Les SRAS-CoV ne sont pas issus d’un laboratoire comme l’insinuent les complotistes Trump et Le Pen. Le réservoir animal contagieux est la chauve-souris. Le virus est passé au pangolin, puis du pangolin à l’humain.
Dès le 9 janvier, alors que la Chine déplore officiellement le premier mort du SRAS-CoV-2, plusieurs équipes, essentiellement de l’Université Fudan à Shanghai, mais aussi une de l’institut de virologie de Wuhan, dévoilent les séquences génétiques du tueur. Publiés depuis par Nature, leurs travaux décrivent un génome possédant 80 % de séquences en commun avec le Sars et 96 % avec des coronavirus de la chauve-souris… Deux chercheurs de l’université agricole de Chine du sud, à Guangzhou, révélaient le 7 février que le virus présente 99 % de similarité avec un virus circulant chez le pangolin, mammifère à écailles apprécié des gourmets en Asie. (Anne Debroise, « Coronavirus : les virologues montent au front », La Recherche, mars 2020)
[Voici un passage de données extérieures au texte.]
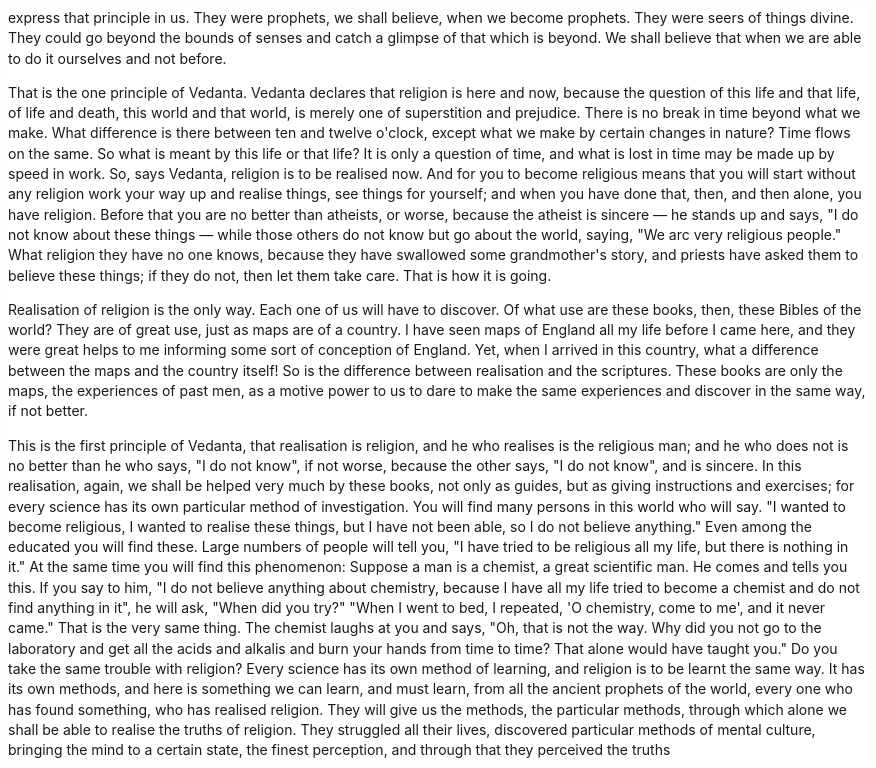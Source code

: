 express that principle in us. They were prophets, we shall believe, when
we become prophets. They were seers of things divine. They could go
beyond the bounds of senses and catch a glimpse of that which is beyond.
We shall believe that when we are able to do it ourselves and not
before.

That is the one principle of Vedanta. Vedanta declares that religion is
here and now, because the question of this life and that life, of life
and death, this world and that world, is merely one of superstition and
prejudice. There is no break in time beyond what we make. What
difference is there between ten and twelve o'clock, except what we make
by certain changes in nature? Time flows on the same. So what is meant
by this life or that life? It is only a question of time, and what is
lost in time may be made up by speed in work. So, says Vedanta, religion
is to be realised now. And for you to become religious means that you
will start without any religion work your way up and realise things, see
things for yourself; and when you have done that, then, and then alone,
you have religion. Before that you are no better than atheists, or
worse, because the atheist is sincere — he stands up and says, "I do not
know about these things — while those others do not know but go about
the world, saying, "We arc very religious people." What religion they
have no one knows, because they have swallowed some grandmother's story,
and priests have asked them to believe these things; if they do not,
then let them take care. That is how it is going.

Realisation of religion is the only way. Each one of us will have to
discover. Of what use are these books, then, these Bibles of the world?
They are of great use, just as maps are of a country. I have seen maps
of England all my life before I came here, and they were great helps to
me informing some sort of conception of England. Yet, when I arrived in
this country, what a difference between the maps and the country itself!
So is the difference between realisation and the scriptures. These books
are only the maps, the experiences of past men, as a motive power to us
to dare to make the same experiences and discover in the same way, if
not better.

This is the first principle of Vedanta, that realisation is religion,
and he who realises is the religious man; and he who does not is no
better than he who says, "I do not know", if not worse, because the
other says, "I do not know", and is sincere. In this realisation, again,
we shall be helped very much by these books, not only as guides, but as
giving instructions and exercises; for every science has its own
particular method of investigation. You will find many persons in this
world who will say. "I wanted to become religious, I wanted to realise
these things, but I have not been able, so I do not believe anything."
Even among the educated you will find these. Large numbers of people
will tell you, "I have tried to be religious all my life, but there is
nothing in it." At the same time you will find this phenomenon: Suppose
a man is a chemist, a great scientific man. He comes and tells you this.
If you say to him, "I do not believe anything about chemistry, because I
have all my life tried to become a chemist and do not find anything in
it", he will ask, "When did you try?" "When I went to bed, I repeated,
'O chemistry, come to me', and it never came." That is the very same
thing. The chemist laughs at you and says, "Oh, that is not the way. Why
did you not go to the laboratory and get all the acids and alkalis and
burn your hands from time to time? That alone would have taught you." Do
you take the same trouble with religion? Every science has its own
method of learning, and religion is to be learnt the same way. It has
its own methods, and here is something we can learn, and must learn,
from all the ancient prophets of the world, every one who has found
something, who has realised religion. They will give us the methods, the
particular methods, through which alone we shall be able to realise the
truths of religion. They struggled all their lives, discovered
particular methods of mental culture, bringing the mind to a certain
state, the finest perception, and through that they perceived the truths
Le pangolin est une espèce protégée de mammifère, en voie de disparition en Asie. Mais sa chair comme ses écailles (dans la superstition de la « médecine » archaïque) sont tellement prisées qu’il est braconné à l’échelle internationale et se vend plusieurs centaines d’euros le kilo. C’est suffisamment profitable pour que ce fourmilier soit capturé en Afrique, exporté vivant en Chine, puis parqué sans précaution sanitaire avec la complicité évidente d’un régime policier qui surveille tout. La multiplication des contacts des chauve-souris et des pangolins africains avec des zones de population dense chinoises facilite la recombinaison génétique de virus jusqu’à l’apparition de souches transmissibles.
Que faire ?
La solution n’est pas dans le retour en arrière, que ce soit le rejet de la science et de la technique (prières contre soins, refus des vaccinations, « décroissance »…) ou le repli sur les frontières nationales (protectionnisme, généralisation illusoire des « circuits courts »…).
L’humanité sera toujours la proie de maladies transmissibles, mais il est possible de :
- diminuer le risque d’apparition de nouveaux agents pathogènes en réorganisant le rapport à la nature, en rompant avec la concurrence et le règne du profit ;
- préparer médicalement et industriellement la société humaine par la recherche scientifique, la collaboration internationale et la planification.
Les travailleurs de la santé et les chercheurs en biologie et en médecine tracent la voie de la solidarité, de l’internationalisme et du progrès. Cet avenir, c’est le communisme.